This caused Jacob to have to flee from Esau, and he would be gone for many years. We will see his travels and exploits over the next several chapters. The favoritism that was shown between these sons caused a turmoil that would last for hundreds of years. In fact, the later prophets would still be discussing the turmoil between Edom (the descendants of Esau) and Israel (the descendants of Jacob).
There is a warning in this account for parents. They should not show favoritism to their children as they are raising them, else they can cause great problems within their own families. These problems may last for many years, and cause irreparable damage to the relationship between siblings, and even between children and parents. This type of favoritism is often shown in different ways. Perhaps one parent likes sons better than daughters, or vice versa. Perhaps, like with Isaac and Rebekah, one child is chosen over another. This may manifest itself in a double standard in how the children are treated. Is one child punished for an action, and another allowed to do it without recourse? Is one child required to do chores and participate in the work of the family home while another is allowed to do whatever they desire?
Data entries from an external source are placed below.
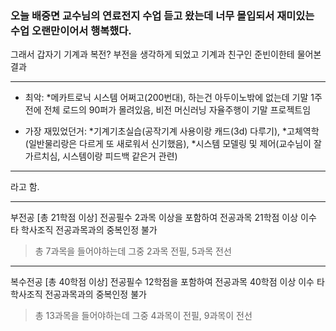 ### 오늘 배중면 교수님의 연료전지 수업 듣고 왔는데 너무 몰입되서 재미있는 수업 오랜만이어서 행복했다. 
그래서 갑자기 기계과 복전? 부전을 생각하게 되었고 
기계과 친구인 준빈이한테 물어본 결과 

---
* 최악: 
  *메카트로닉 시스템 어쩌고(200번대), 하는건 아두이노밖에 없는데 기말 1주 전에 전체 로드의 90퍼가 몰려있음, 비전 머신러닝 자율주행이 기말 프로젝트임

* 가장 재밌었던거: 
  *기계기초실습(공작기계 사용이랑 캐드(3d) 다루기), 
  *고체역학(일반물리랑은 다르게 또 새로워서 신기했음), 
  *시스템 모델링 및 제어(교수님이 잘가르치심, 시스템이랑 피드백 같은거 관련)
---
라고 함. 

---
부전공 
[총 21학점 이상]
전공필수 2과목 이상을 포함하여 전공과목 21학점 이상 이수
타 학사조직 전공과목과의 중복인정 불가
> 총 7과목을 들어야하는데 그중 2과목 전필, 5과목 전선
---
복수전공 
[총 40학점 이상]
전공필수 12학점을 포함하여 전공과목 40학점 이상 이수
타 학사조직 전공과목과의 중복인정 불가
> 총 13과목을 들어야하는데 그중 4과목이 전필, 9과목이 전선
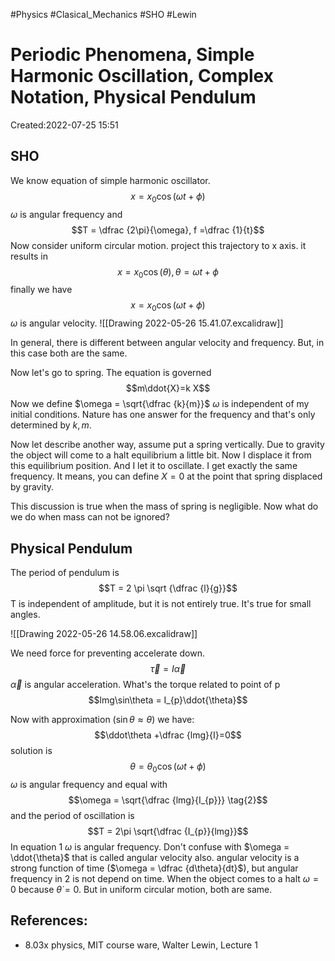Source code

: 
#Physics
#Clasical_Mechanics
#SHO
#Lewin


 # Periodic Phenomena, Simple Harmonic Oscillation, Complex Notation, Physical Pendulum
Created:2022-07-25 15:51

## SHO
We know equation of simple harmonic oscillator.$$x=x_{0}\cos (\omega t +\phi)$$
$\omega$ is angular frequency and$$T = \dfrac {2\pi}{\omega}, f =\dfrac {1}{t}$$Now consider uniform circular motion. project this trajectory to x axis. it results in 
$$x= x_{0}\cos(\theta), \theta= \omega t +\phi$$ finally we have$$x= x_{0}\cos(\omega t +\phi)$$
$\omega$ is angular velocity. 
![[Drawing 2022-05-26 15.41.07.excalidraw]]

In general, there is different between angular velocity and frequency. But, in this case both are the same.

Now let's go to spring. The equation is governed$$m\ddot{X}=k X$$ Now we define $\omega = \sqrt{\dfrac {k}{m}}$
$\omega$ is independent of my initial conditions. Nature has one answer for the frequency and that's only determined by $k, m$. 

Now let describe another way, assume put a spring vertically. Due to gravity the object will come to a halt equilibrium a little bit. Now I displace it from this equilibrium position. And I let it to oscillate. I get exactly the  same frequency. It means, you can define $X=0$ at the point that spring displaced by gravity.

This discussion is true when the mass of spring is negligible. Now what do we do when mass can not be ignored?


## Physical Pendulum
The period of pendulum is $$T = 2 \pi \sqrt {\dfrac {l}{g}}$$
T is independent of amplitude, but it is not entirely true. It's true for small angles.

![[Drawing 2022-05-26 14.58.06.excalidraw]]

We need force for preventing accelerate down.$$\vec\tau = I\vec\alpha$$ $\vec\alpha$ is angular acceleration. What's the torque related to point of p
$$lmg\sin\theta = I_{p}\ddot{\theta}$$

Now with approximation ($\sin\theta\approx \theta$) we have: $$\ddot\theta +\dfrac {lmg}{I}=0$$
solution is $$\theta=\theta_{0}\cos(\omega t+\phi) \tag{1}$$$\omega$ is angular frequency and equal with $$\omega = \sqrt{\dfrac {lmg}{I_{p}}} \tag{2}$$ and the period of oscillation is$$T = 2\pi \sqrt{\dfrac {I_{p}}{lmg}}$$In equation $1$ $\omega$ is angular frequency. Don't confuse with $\omega = \ddot{\theta}$ that is called angular velocity also. angular velocity is a strong function of time ($\omega = \dfrac {d\theta}{dt}$), but angular frequency in $2$ is not depend on time. When the object comes to a halt $\omega = 0$ because $\dot\theta = 0$. But in uniform circular motion, both are same.

## References:
-  8.03x physics, MIT course ware, Walter Lewin, Lecture 1

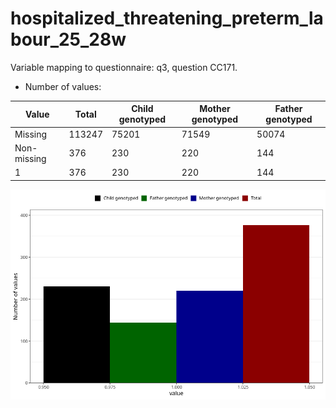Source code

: # hospitalized_threatening_preterm_labour_25_28w
Variable mapping to questionnaire: q3, question CC171.
- Number of values:

| Value | Total | Child genotyped | Mother genotyped | Father genotyped |
| ----- | ----- | --------------- | ---------------- | ---------------- |
| Missing | 113247 | 75201 | 71549 | 50074 |
| Non-missing | 376 | 230 | 220 | 144 |
| 1 | 376 | 230 | 220 | 144 |



![](hospitalized_threatening_preterm_labour_25_28w_n.png)



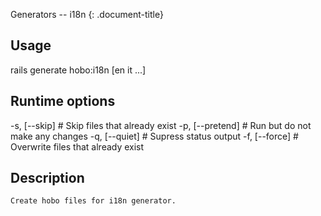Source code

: Generators -- i18n
{: .document-title}


## Usage

    

  rails generate hobo:i18n [en it ...]


## Runtime options

    

  -s, [--skip]     # Skip files that already exist
  -p, [--pretend]  # Run but do not make any changes
  -q, [--quiet]    # Supress status output
  -f, [--force]    # Overwrite files that already exist


## Description

    

    Create hobo files for i18n generator.
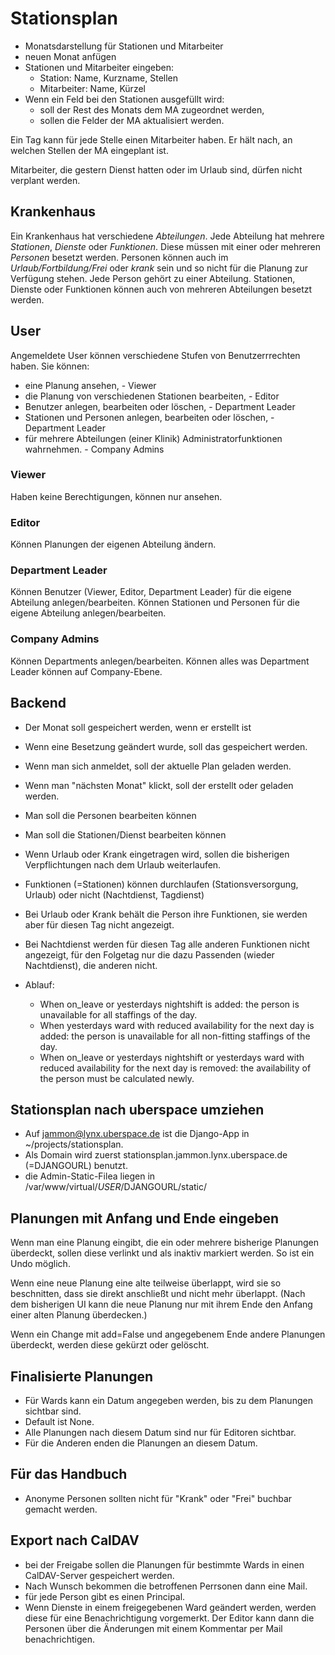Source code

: # Stationsplan

- Monatsdarstellung für Stationen und Mitarbeiter
- neuen Monat anfügen
- Stationen und Mitarbeiter eingeben:
    + Station: Name, Kurzname, Stellen
    + Mitarbeiter: Name, Kürzel
- Wenn ein Feld bei den Stationen ausgefüllt wird:
    + soll der Rest des Monats dem MA zugeordnet werden,
    + sollen die Felder der MA aktualisiert werden.

Ein Tag kann für jede Stelle einen Mitarbeiter haben. Er hält nach, an welchen Stellen der MA eingeplant ist.

Mitarbeiter, die gestern Dienst hatten oder im Urlaub sind, dürfen nicht verplant werden.

## Krankenhaus
Ein Krankenhaus hat verschiedene *Abteilungen*. Jede Abteilung hat mehrere *Stationen*, *Dienste* oder *Funktionen*. Diese müssen mit einer oder mehreren *Personen* besetzt werden. Personen können auch im *Urlaub/Fortbildung/Frei* oder *krank* sein und so nicht für die Planung zur Verfügung stehen.
Jede Person gehört zu einer Abteilung. Stationen, Dienste oder Funktionen können auch von mehreren Abteilungen besetzt werden.

## User
Angemeldete User können verschiedene Stufen von Benutzerrrechten haben. Sie können:
- eine Planung ansehen, - Viewer
- die Planung von verschiedenen Stationen bearbeiten, - Editor
- Benutzer anlegen, bearbeiten oder löschen, - Department Leader
- Stationen und Personen anlegen, bearbeiten oder löschen, - Department Leader
- für mehrere Abteilungen (einer Klinik) Administratorfunktionen wahrnehmen. - Company Admins

### Viewer
Haben keine Berechtigungen, können nur ansehen.

### Editor
Können Planungen der eigenen Abteilung ändern.

### Department Leader
Können Benutzer (Viewer, Editor, Department Leader) für die eigene Abteilung anlegen/bearbeiten.
Können Stationen und Personen für die eigene Abteilung anlegen/bearbeiten.

### Company Admins
Können Departments anlegen/bearbeiten.
Können alles was Department Leader können auf Company-Ebene.

## Backend
- Der Monat soll gespeichert werden, wenn er erstellt ist
- Wenn eine Besetzung geändert wurde, soll das gespeichert werden.
- Wenn man sich anmeldet, soll der aktuelle Plan geladen werden.
- Wenn man "nächsten Monat" klickt, soll der erstellt oder geladen werden.
- Man soll die Personen bearbeiten können
- Man soll die Stationen/Dienst bearbeiten können
- Wenn Urlaub oder Krank eingetragen wird, sollen die bisherigen Verpflichtungen nach dem Urlaub weiterlaufen.

- Funktionen (=Stationen) können durchlaufen (Stationsversorgung, Urlaub) oder nicht (Nachtdienst, Tagdienst)
- Bei Urlaub oder Krank behält die Person ihre Funktionen, sie werden aber für diesen Tag nicht angezeigt.
- Bei Nachtdienst werden für diesen Tag alle anderen Funktionen nicht angezeigt, für den Folgetag nur die dazu Passenden (wieder Nachtdienst), die anderen nicht.
- Ablauf:
    + When on_leave or yesterdays nightshift is added: the person is unavailable for all staffings of the day.
    + When yesterdays ward with reduced availability for the next day is added: the person is unavailable for all non-fitting staffings of the day.
    + When on_leave or yesterdays nightshift or yesterdays ward with reduced availability for the next day is removed: the availability of the person must be calculated newly.

## Stationsplan nach uberspace umziehen
- Auf jammon@lynx.uberspace.de ist die Django-App in ~/projects/stationsplan.
- Als Domain wird zuerst stationsplan.jammon.lynx.uberspace.de (=DJANGOURL) benutzt.
- die Admin-Static-Filea liegen in /var/www/virtual/$USER/$DJANGOURL/static/

## Planungen mit Anfang und Ende eingeben
Wenn man eine Planung eingibt, die ein oder mehrere bisherige Planungen überdeckt, sollen diese verlinkt und als inaktiv markiert werden. So ist ein Undo möglich.

Wenn eine neue Planung eine alte teilweise überlappt, wird sie so beschnitten, dass sie direkt anschließt und nicht mehr überlappt. (Nach dem bisherigen UI kann die neue Planung nur mit ihrem Ende den Anfang einer alten Planung überdecken.)

Wenn ein Change mit add=False und angegebenem Ende andere Planungen überdeckt, werden diese gekürzt oder gelöscht.

## Finalisierte Planungen
- Für Wards kann ein Datum angegeben werden, bis zu dem Planungen sichtbar sind.
- Default ist None.
- Alle Planungen nach diesem Datum sind nur für Editoren sichtbar.
- Für die Anderen enden die Planungen an diesem Datum.

## Für das Handbuch
- Anonyme Personen sollten nicht für "Krank" oder "Frei" buchbar gemacht werden.

## Export nach CalDAV
- bei der Freigabe sollen die Planungen für bestimmte Wards in einen CalDAV-Server gespeichert werden.
- Nach Wunsch bekommen die betroffenen Perrsonen dann eine Mail.
- für jede Person gibt es einen Principal.
- Wenn Dienste in einem freigegebenen Ward geändert werden, werden diese für eine Benachrichtigung vorgemerkt. Der Editor kann dann die Personen über die Änderungen mit einem Kommentar per Mail benachrichtigen.
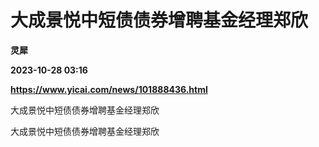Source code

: # 大成景悦中短债债券增聘基金经理郑欣
**灵犀**

**2023-10-28 03:16**

**https://www.yicai.com/news/101888436.html**

大成景悦中短债债券增聘基金经理郑欣

大成景悦中短债债券增聘基金经理郑欣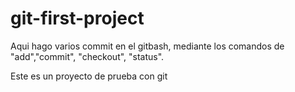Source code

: # git-first-project
Aqui hago varios commit en el gitbash, mediante los comandos de "add","commit", "checkout", "status".

Este es un proyecto de prueba con git

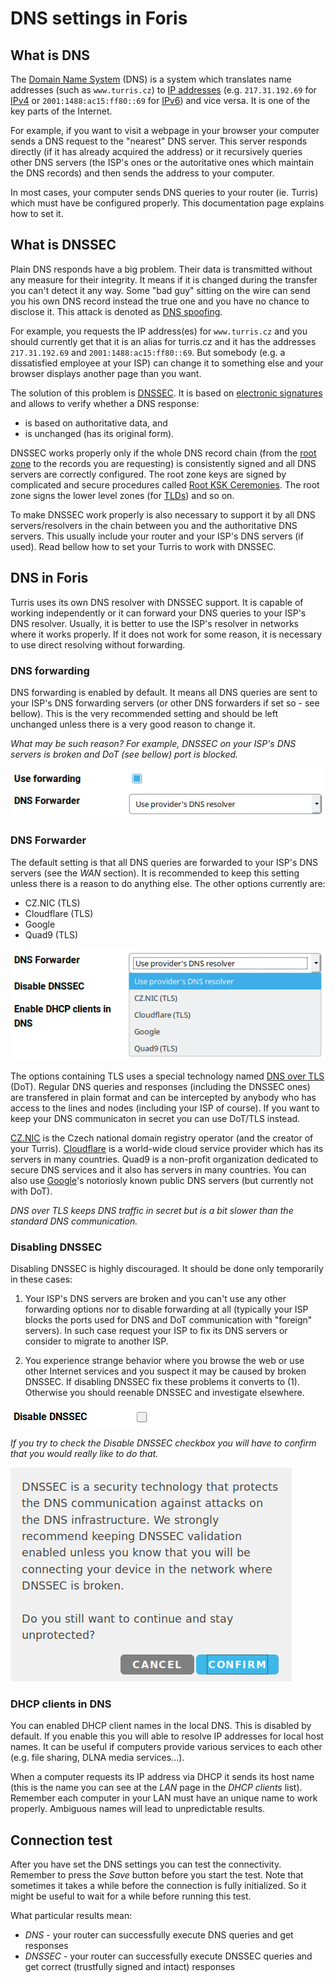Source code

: # DNS settings in Foris

## What is DNS

The [Domain Name System](https://en.wikipedia.org/wiki/Domain_Name_System) (DNS) is a system which translates name
addresses (such as `www.turris.cz`) to [IP addresses](https://en.wikipedia.org/wiki/IP_address) (e.g. `217.31.192.69`
for [IPv4](https://en.wikipedia.org/wiki/IPv4) or `2001:1488:ac15:ff80::69` for
[IPv6](https://en.wikipedia.org/wiki/IPv6)) and vice versa. It is one of the key parts of the Internet.

For example, if you want to visit a webpage in your browser your computer sends a DNS request to the "nearest" DNS
server. This server responds directly (if it has already acquired the address) or it recursively queries other
DNS servers (the ISP's ones or the autoritative ones which maintain the DNS records) and then sends the address to
your computer.

In most cases, your computer sends DNS queries to your router (ie. Turris) which must have be configured properly.
This documentation page explains how to set it.

## What is DNSSEC

Plain DNS responds have a big problem. Their data is transmitted without any measure for their integrity. It means
if it is changed during the transfer you can't detect it any way. Some "bad guy" sitting on the wire can send you
his own DNS record instead the true one and you have no chance to disclose it. This attack is denoted as
[DNS spoofing](https://en.wikipedia.org/wiki/DNS_spoofing).

For example, you requests the IP address(es) for `www.turris.cz` and you should currently get that it is an alias for
turris.cz and it has the addresses `217.31.192.69` and `2001:1488:ac15:ff80::69`. But somebody (e.g. a dissatisfied
employee at your ISP) can change it to something else and your browser displays another page than you want.

The solution of this problem is [DNSSEC](https://en.wikipedia.org/wiki/Domain_Name_System_Security_Extensions).
It is based on [electronic signatures](https://en.wikipedia.org/wiki/Electronic_signature) and allows to verify
whether a DNS response:

* is based on authoritative data, and
* is unchanged (has its original form).

DNSSEC works properly only if the whole DNS record chain (from the
[root zone](https://en.wikipedia.org/wiki/DNS_root_zone) to the records you are requesting)
is consistently signed and all DNS servers are correctly configured. The root zone keys are signed by complicated and
secure procedures called [Root KSK Ceremonies](https://www.iana.org/dnssec/ceremonies). The root zone signs
the lower level zones (for [TLDs](https://en.wikipedia.org/wiki/Top-level_domain)) and so on.

To make DNSSEC work properly is also necessary to support it by all DNS servers/resolvers in the chain between
you and the authoritative DNS servers. This usually include your router and your ISP's DNS servers (if used). Read
bellow how to set your Turris to work with DNSSEC.

## DNS in Foris

Turris uses its own DNS resolver with DNSSEC support. It is capable of working independently or it can forward your
DNS queries to your ISP's DNS resolver. Usually, it is better to use the ISP's resolver in
networks where it works properly. If it does not work for some reason, it is necessary to use direct resolving
without forwarding.

### DNS forwarding

DNS forwarding is enabled by default. It means all DNS queries are sent to your ISP's DNS forwarding servers (or other
DNS forwarders if set so - see bellow). This is the very recommended setting and should be left unchanged unless
there is a very good reason to change it.

*What may be such reason? For example, DNSSEC on your ISP's DNS servers is broken and DoT (see bellow) port is blocked.*

![DNS forwarding](forward.png)

### DNS Forwarder

The default setting is that all DNS queries are forwarded to your ISP's DNS servers (see the _WAN_ section). It is
recommended to keep this setting unless there is a reason to do anything else. The other options currently are:

* CZ.NIC (TLS)
* Cloudflare (TLS)
* Google
* Quad9 (TLS)

![DNS forwarder](forwarder.png)

The options containing TLS uses a special technology named [DNS over TLS](https://en.wikipedia.org/wiki/DNS_over_TLS)
(DoT). Regular DNS queries and responses (including the DNSSEC ones) are transfered in plain format and can be
intercepted by anybody who has access to the lines and nodes (including your ISP of course). If you want to keep your
DNS communicaton in secret you can use DoT/TLS instead.

[CZ.NIC](https://www.nic.cz/) is the Czech national domain registry operator (and the creator of your Turris).
[Cloudflare](https://en.wikipedia.org/wiki/Cloudflare) is a world-wide cloud service provider which has its servers
in many countries. Quad9 is a non-profit organization dedicated to secure DNS services and it also has servers in
many countries. You can also use [Google](https://en.wikipedia.org/wiki/Google_Public_DNS)'s notoriosly known
public DNS servers (but currently not with DoT). 

*DNS over TLS keeps DNS traffic in secret but is a bit slower than the standard DNS communication.*

### Disabling DNSSEC

Disabling DNSSEC is highly discouraged. It should be done only temporarily in these cases:

1. Your ISP's DNS servers are broken and you can't use any other forwarding options nor to disable forwarding
	   at all (typically your ISP blocks the ports used for DNS and DoT communication with "foreign" servers).
	   In such case request your ISP to fix its DNS servers or consider to migrate to another ISP. 

2. You experience strange behavior where you browse the web or use other Internet services and you suspect it may
	   be caused by broken DNSSEC. If disabling DNSSEC fix these problems it converts to (1). Otherwise you should
	   reenable DNSSEC and investigate elsewhere.

![Disable DNSSEC](disable-dnssec.png)

*If you try to check the Disable DNSSEC checkbox you will have to confirm that you would really like to do that.*

![DNSSEC disable warning](dnssec-warn.png)

### DHCP clients in DNS

You can enabled DHCP client names in the local DNS. This is disabled by default. If you enable this you will able to
resolve IP addresses for local host names. It can be useful if computers provide various services to each other
(e.g. file sharing, DLNA media services...).

When a computer requests its IP address via DHCP it sends its host name (this is the name you can see at the _LAN_
page in the _DHCP clients_ list). Remember each computer in your LAN must have an unique name to work properly.
Ambiguous names will lead to unpredictable results. 

## Connection test

After you have set the DNS settings you can test the connectivity. Remember to press the _Save_ button before
you start the test. Note that sometimes it takes a while before the connection is fully initialized. So it might be
useful to wait for a while before running this test.

What particular results mean:

* _DNS_ - your router can successfully execute DNS queries and get responses
* _DNSSEC_ - your router can successfully execute DNSSEC queries and get correct (trustfully signed and intact)
	  responses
Many parents may not even realize they are showing favoritism in their families. But, it can be sure that the children know when it is present! It is sad to see siblings that are shown favoritism use it against their own siblings. This can cause damage in relationships that will never be fixed between both parents and siblings. This type of favoritism often continues on for many generations, causing problems among even extended families. Parents must be very careful to make sure that they are treating their children the with the same care and concern, and love.
Question: How might favoritism in a family be detrimental to the spiritual development of children?